1. A fibre-optic thermometer comprising: a light source; an optical fibre coupled with said source and having a core covered by cladding; and a temperature sensor, coupled with said optical fibre, the temperature sensor consisting of a portion of the optical fibre where the cladding is replaced by a covering having a refractive index not less than that of the cladding over a given temperature measurement range and variable as a function of temperature, the end of the optical fibre remote from the light source being provided with a reflecting surface.

2. A thermometer as claimed in claim 1 in which the refractive index of the covering lies between the refractive index of the cladding and the refractive index of the core.

3. A thermometer as claimed in claim 1 or 2 in which the covering is a liquid.

4. A thermometer as claimed in claim 3 in which the covering is glycerine.

5. A thermometer as claimed in any preceding claim in which the sensor is applied to the end of the optical fibre remote from the light source.

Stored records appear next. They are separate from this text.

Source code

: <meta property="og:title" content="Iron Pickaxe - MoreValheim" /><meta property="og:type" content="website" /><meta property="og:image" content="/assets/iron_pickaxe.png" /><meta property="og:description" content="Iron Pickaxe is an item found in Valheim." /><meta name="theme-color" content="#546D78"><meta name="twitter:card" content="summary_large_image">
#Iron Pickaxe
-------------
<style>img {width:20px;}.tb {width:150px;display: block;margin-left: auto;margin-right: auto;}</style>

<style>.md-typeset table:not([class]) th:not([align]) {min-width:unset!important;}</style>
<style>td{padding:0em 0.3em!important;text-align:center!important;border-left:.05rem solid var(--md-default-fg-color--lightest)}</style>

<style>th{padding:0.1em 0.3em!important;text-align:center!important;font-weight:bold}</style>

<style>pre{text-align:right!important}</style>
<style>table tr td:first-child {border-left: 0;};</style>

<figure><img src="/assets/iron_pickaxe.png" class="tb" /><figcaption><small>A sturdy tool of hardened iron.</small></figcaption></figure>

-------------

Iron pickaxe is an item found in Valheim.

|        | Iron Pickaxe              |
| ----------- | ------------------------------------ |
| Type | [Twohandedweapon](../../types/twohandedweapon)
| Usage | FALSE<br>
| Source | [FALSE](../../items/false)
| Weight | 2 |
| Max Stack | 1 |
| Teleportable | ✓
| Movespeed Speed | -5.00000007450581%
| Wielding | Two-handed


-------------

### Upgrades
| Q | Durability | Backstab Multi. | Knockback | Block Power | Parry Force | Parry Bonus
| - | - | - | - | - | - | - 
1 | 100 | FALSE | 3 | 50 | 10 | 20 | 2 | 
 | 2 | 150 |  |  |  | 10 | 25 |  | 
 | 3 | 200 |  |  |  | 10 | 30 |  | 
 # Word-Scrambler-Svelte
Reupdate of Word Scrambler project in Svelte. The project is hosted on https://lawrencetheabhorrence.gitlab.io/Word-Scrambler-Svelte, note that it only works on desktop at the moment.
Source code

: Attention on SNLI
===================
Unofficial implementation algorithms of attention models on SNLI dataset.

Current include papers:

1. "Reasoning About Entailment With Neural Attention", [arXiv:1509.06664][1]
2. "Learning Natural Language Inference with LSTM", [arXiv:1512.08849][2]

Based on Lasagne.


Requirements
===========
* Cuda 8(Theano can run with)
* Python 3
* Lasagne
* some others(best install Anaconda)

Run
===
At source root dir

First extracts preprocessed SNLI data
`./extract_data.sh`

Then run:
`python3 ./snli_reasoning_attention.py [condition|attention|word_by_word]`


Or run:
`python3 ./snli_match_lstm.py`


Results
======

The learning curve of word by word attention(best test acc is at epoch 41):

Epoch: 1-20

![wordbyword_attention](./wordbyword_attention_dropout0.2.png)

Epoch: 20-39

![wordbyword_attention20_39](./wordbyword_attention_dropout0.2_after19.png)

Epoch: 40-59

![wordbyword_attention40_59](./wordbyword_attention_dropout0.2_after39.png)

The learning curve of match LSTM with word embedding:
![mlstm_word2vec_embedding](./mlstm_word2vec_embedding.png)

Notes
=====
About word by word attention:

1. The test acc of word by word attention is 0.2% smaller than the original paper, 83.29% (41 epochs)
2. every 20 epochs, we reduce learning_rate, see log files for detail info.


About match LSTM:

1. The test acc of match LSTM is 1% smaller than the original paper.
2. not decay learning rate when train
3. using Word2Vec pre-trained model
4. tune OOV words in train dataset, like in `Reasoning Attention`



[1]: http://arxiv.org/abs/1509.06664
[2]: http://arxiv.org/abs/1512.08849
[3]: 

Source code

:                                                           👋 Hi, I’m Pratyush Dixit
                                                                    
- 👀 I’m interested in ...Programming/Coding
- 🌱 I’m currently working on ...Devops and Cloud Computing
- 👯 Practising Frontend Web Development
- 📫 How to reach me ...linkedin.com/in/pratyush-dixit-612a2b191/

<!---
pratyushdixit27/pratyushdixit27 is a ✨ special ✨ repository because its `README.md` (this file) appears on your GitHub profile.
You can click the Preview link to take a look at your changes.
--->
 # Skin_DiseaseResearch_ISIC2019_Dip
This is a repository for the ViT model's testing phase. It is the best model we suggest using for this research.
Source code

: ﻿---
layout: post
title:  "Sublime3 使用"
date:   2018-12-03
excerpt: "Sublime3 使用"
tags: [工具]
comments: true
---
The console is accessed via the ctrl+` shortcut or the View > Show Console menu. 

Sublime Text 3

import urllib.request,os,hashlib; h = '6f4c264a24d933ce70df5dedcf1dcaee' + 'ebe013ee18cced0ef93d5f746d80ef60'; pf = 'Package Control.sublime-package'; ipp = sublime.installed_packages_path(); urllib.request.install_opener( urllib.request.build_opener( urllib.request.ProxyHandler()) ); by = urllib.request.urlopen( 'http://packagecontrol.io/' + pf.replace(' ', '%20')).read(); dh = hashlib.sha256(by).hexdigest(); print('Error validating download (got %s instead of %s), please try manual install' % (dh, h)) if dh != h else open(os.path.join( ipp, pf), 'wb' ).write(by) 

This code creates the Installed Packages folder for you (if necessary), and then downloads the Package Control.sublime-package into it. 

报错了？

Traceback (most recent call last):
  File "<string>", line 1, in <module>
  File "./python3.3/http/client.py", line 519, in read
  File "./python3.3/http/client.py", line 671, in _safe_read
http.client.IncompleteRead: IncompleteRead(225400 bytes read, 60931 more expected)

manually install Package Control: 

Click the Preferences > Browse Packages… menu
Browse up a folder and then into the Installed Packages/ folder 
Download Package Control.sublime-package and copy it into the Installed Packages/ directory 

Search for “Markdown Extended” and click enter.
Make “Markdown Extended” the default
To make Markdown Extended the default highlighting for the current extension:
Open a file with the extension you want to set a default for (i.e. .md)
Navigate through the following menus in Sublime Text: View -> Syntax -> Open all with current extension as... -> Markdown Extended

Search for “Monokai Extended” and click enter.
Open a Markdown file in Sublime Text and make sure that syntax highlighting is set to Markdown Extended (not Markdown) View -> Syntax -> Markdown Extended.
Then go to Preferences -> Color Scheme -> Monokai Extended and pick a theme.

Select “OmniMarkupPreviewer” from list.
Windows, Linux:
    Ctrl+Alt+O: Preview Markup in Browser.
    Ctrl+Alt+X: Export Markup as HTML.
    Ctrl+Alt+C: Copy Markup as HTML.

6. A thermometer as claimed in any preceding claim in which the core has at least one taper in a position corresponding to the sensor.

7. A thermometer as claimed in any preceding claim including a further optical fibre rigidly connected to the first-mentioned optical fibre and provided at its end remote from the light source with a reflecting surface.

8. A fibre-optic thermometer substantially as herein described with reference to and as shown in the accompanying drawings.

9. Any novel integer or step, or combination of integers or steps, hereinbefore described, irrespective of whether the present claim is within the scope of, or relates to the same or a different invention from that of, the preceding claims.